▶ _TASK DIRECTIONS_:
From the entries, copy each line that includes "None".
━━━ DATA FOR PROCESSING ━━━
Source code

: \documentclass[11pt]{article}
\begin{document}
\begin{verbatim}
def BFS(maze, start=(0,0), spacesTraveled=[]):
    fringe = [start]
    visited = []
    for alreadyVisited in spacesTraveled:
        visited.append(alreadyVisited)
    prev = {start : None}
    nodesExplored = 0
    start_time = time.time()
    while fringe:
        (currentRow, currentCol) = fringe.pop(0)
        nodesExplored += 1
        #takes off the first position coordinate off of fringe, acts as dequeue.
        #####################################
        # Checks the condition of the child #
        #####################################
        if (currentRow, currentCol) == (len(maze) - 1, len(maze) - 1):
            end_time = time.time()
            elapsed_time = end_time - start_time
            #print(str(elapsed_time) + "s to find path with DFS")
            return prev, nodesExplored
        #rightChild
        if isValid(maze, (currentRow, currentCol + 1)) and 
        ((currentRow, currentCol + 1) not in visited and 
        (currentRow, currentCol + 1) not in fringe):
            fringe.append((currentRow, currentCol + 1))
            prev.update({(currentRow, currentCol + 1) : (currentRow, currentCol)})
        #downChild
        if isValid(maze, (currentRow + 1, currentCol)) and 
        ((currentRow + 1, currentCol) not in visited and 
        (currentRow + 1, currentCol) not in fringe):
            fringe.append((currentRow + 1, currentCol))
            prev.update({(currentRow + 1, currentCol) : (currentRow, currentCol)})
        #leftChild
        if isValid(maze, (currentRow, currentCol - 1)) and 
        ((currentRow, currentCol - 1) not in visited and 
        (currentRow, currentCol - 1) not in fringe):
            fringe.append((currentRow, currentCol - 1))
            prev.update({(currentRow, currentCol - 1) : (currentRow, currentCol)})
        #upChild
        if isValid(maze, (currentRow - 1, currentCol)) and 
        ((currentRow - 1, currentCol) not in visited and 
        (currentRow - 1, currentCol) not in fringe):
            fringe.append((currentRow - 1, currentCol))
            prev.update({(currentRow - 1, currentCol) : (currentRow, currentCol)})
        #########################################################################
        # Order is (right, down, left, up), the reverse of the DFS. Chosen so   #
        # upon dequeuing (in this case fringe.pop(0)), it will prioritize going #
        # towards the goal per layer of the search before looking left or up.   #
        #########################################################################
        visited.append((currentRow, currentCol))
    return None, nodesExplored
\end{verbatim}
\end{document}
━━━
▶ _FINISHED EXERCISE_:
    prev = {start : None}
    return None, nodesExplored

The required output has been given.